Using TensorFlow for Crypto

Gianfranco Mileo
8 min readMay 20, 2019

So let’s start with Bitcoin, what is it?

According to their website. Bitcoin is the main cryptocurrency and it uses peer-to-peer technology to operate with no central authority or banks; managing transactions and the issuing of bitcoins is carried out collectively by the network. Bitcoin is open-source; its design is public, nobody owns or controls Bitcoin and everyone can take part. Through many of its unique properties, Bitcoin allows exciting uses that could not be covered by any previous payment system.

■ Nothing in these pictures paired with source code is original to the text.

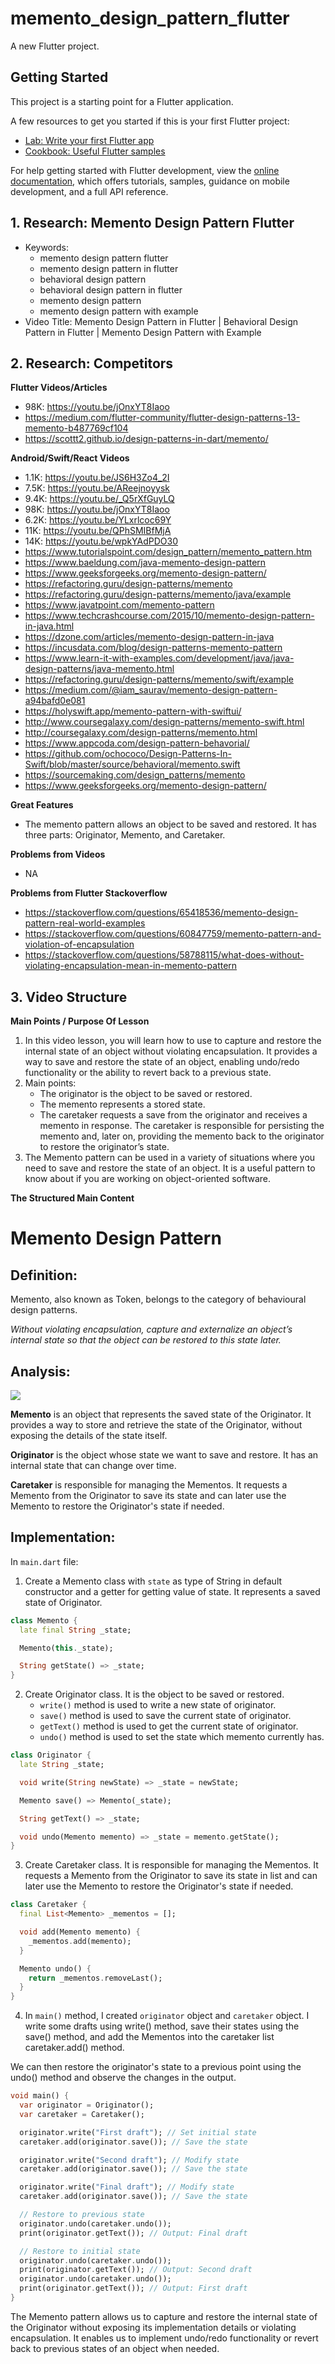 # memento_design_pattern_flutter

A new Flutter project.

## Getting Started

This project is a starting point for a Flutter application.

A few resources to get you started if this is your first Flutter project:

- [Lab: Write your first Flutter app](https://docs.flutter.dev/get-started/codelab)
- [Cookbook: Useful Flutter samples](https://docs.flutter.dev/cookbook)

For help getting started with Flutter development, view the
[online documentation](https://docs.flutter.dev/), which offers tutorials,
samples, guidance on mobile development, and a full API reference.

## 1. Research: Memento Design Pattern Flutter

- Keywords:
    - memento design pattern flutter
    - memento design pattern in flutter
    - behavioral design pattern
    - behavioral design pattern in flutter
    - memento design pattern
    - memento design pattern with example
- Video Title: Memento Design Pattern in Flutter | Behavioral Design Pattern in Flutter | Memento
  Design Pattern with Example

## 2. Research: Competitors

**Flutter Videos/Articles**

- 98K: https://youtu.be/jOnxYT8Iaoo
- https://medium.com/flutter-community/flutter-design-patterns-13-memento-b487769cf104
- https://scottt2.github.io/design-patterns-in-dart/memento/

**Android/Swift/React Videos**

- 1.1K: https://youtu.be/JS6H3Zo4_2I
- 7.5K: https://youtu.be/AReejnoyysk
- 9.4K: https://youtu.be/_Q5rXfGuyLQ
- 98K: https://youtu.be/jOnxYT8Iaoo
- 6.2K: https://youtu.be/YLxrlcoc69Y
- 11K: https://youtu.be/QPhSMIBfMjA
- 14K: https://youtu.be/wpkYAdPDO30
- https://www.tutorialspoint.com/design_pattern/memento_pattern.htm
- https://www.baeldung.com/java-memento-design-pattern
- https://www.geeksforgeeks.org/memento-design-pattern/
- https://refactoring.guru/design-patterns/memento
- https://refactoring.guru/design-patterns/memento/java/example
- https://www.javatpoint.com/memento-pattern
- https://www.techcrashcourse.com/2015/10/memento-design-pattern-in-java.html
- https://dzone.com/articles/memento-design-pattern-in-java
- https://incusdata.com/blog/design-patterns-memento-pattern
- https://www.learn-it-with-examples.com/development/java/java-design-patterns/java-memento.html
- https://refactoring.guru/design-patterns/memento/swift/example
- https://medium.com/@iam_saurav/memento-design-pattern-a94bafd0e081
- https://holyswift.app/memento-pattern-with-swiftui/
- http://www.coursegalaxy.com/design-patterns/memento-swift.html
- http://coursegalaxy.com/design-patterns/memento.html
- https://www.appcoda.com/design-pattern-behavorial/
- https://github.com/ochococo/Design-Patterns-In-Swift/blob/master/source/behavioral/memento.swift
- https://sourcemaking.com/design_patterns/memento
- https://www.geeksforgeeks.org/memento-design-pattern/

**Great Features**

- The memento pattern allows an object to be saved and restored. It has three parts: Originator,
  Memento, and Caretaker.

**Problems from Videos**

- NA

**Problems from Flutter Stackoverflow**

- https://stackoverflow.com/questions/65418536/memento-design-pattern-real-world-examples
- https://stackoverflow.com/questions/60847759/memento-pattern-and-violation-of-encapsulation
- https://stackoverflow.com/questions/58788115/what-does-without-violating-encapsulation-mean-in-memento-pattern

## 3. Video Structure

**Main Points / Purpose Of Lesson**

1. In this video lesson, you will learn how to use to capture and restore the internal state of an
   object without violating encapsulation. It provides a way to save and restore the state of an
   object, enabling undo/redo functionality or the ability to revert back to a previous state.
2. Main points:
    - The originator is the object to be saved or restored.
    - The memento represents a stored state.
    - The caretaker requests a save from the originator and receives a memento in response. The
      caretaker is responsible for persisting the memento and, later on, providing the memento back
      to the originator to restore the originator’s state.
3. The Memento pattern can be used in a variety of situations where you need to save and restore the
   state of an object. It is a useful pattern to know about if you are working on object-oriented
   software.

**The Structured Main Content**

# Memento Design Pattern

## Definition:

Memento, also known as Token, belongs to the category of behavioural design patterns.

_Without violating encapsulation, capture and externalize an object’s internal state so that the
object can be restored to this state later._

## Analysis:

![](memento_design_pattern.png)

**Memento** is an object that represents the saved state of the Originator. It provides a way to
store and retrieve the state of the Originator, without exposing the details of the state itself.

**Originator** is the object whose state we want to save and restore. It has an internal state that
can change over time.

**Caretaker** is responsible for managing the Mementos. It requests a Memento from the Originator
to save its state and can later use the Memento to restore the Originator's state if needed.

## Implementation:

In `main.dart` file:

1. Create a Memento class with `state` as type of String in default constructor and a getter for
   getting value of state. It represents a saved state of Originator.

```dart
class Memento {
  late final String _state;

  Memento(this._state);

  String getState() => _state;
}
```

2. Create Originator class. It is the object to be saved or restored.
    - `write()` method is used to write a new state of originator.
    - `save()` method is used to save the current state of originator.
    - `getText()` method is used to get the current state of originator.
    - `undo()` method is used to set the state which memento currently has.

```dart
class Originator {
  late String _state;

  void write(String newState) => _state = newState;

  Memento save() => Memento(_state);

  String getText() => _state;

  void undo(Memento memento) => _state = memento.getState();
}
```

3. Create Caretaker class. It is responsible for managing the Mementos. It requests a Memento from
   the Originator to save its state in list and can later use the Memento to restore the
   Originator's state if needed.

```dart
class Caretaker {
  final List<Memento> _mementos = [];

  void add(Memento memento) {
    _mementos.add(memento);
  }

  Memento undo() {
    return _mementos.removeLast();
  }
}
```

4. In `main()` method, I created `originator` object and `caretaker` object. I write some drafts
   using write() method, save their states using the save() method, and add the Mementos into the
   caretaker list caretaker.add() method.

We can then restore the originator's state to a previous point using the undo() method and observe
the changes in the output.

```dart
void main() {
  var originator = Originator();
  var caretaker = Caretaker();

  originator.write("First draft"); // Set initial state
  caretaker.add(originator.save()); // Save the state

  originator.write("Second draft"); // Modify state
  caretaker.add(originator.save()); // Save the state

  originator.write("Final draft"); // Modify state
  caretaker.add(originator.save()); // Save the state

  // Restore to previous state
  originator.undo(caretaker.undo());
  print(originator.getText()); // Output: Final draft

  // Restore to initial state
  originator.undo(caretaker.undo());
  print(originator.getText()); // Output: Second draft
  originator.undo(caretaker.undo());
  print(originator.getText()); // Output: First draft
}
```

The Memento pattern allows us to capture and restore the internal state of the Originator without
exposing its implementation details or violating encapsulation. It enables us to implement undo/redo
functionality or revert back to previous states of an object when needed.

In 2017, Bitcoin grew by around 850% only that year, held a market cap of around 300 billion dollars, and sparked worldwide interest in cryptocurrencies. Can you imagine if we could predict how the market would react?

Cryptocurrency Structure

There’s a lot of data related to Bitcoin I found about 30+ different characteristics of it on bitcoin.com (like blockchain size, price, market cap, etc.). This has been collected since July of 2010, so there ended up being around 60 thousand different data points to process. With such a large amount of available information, there was a great way to see if I could predict the prices using machine learning.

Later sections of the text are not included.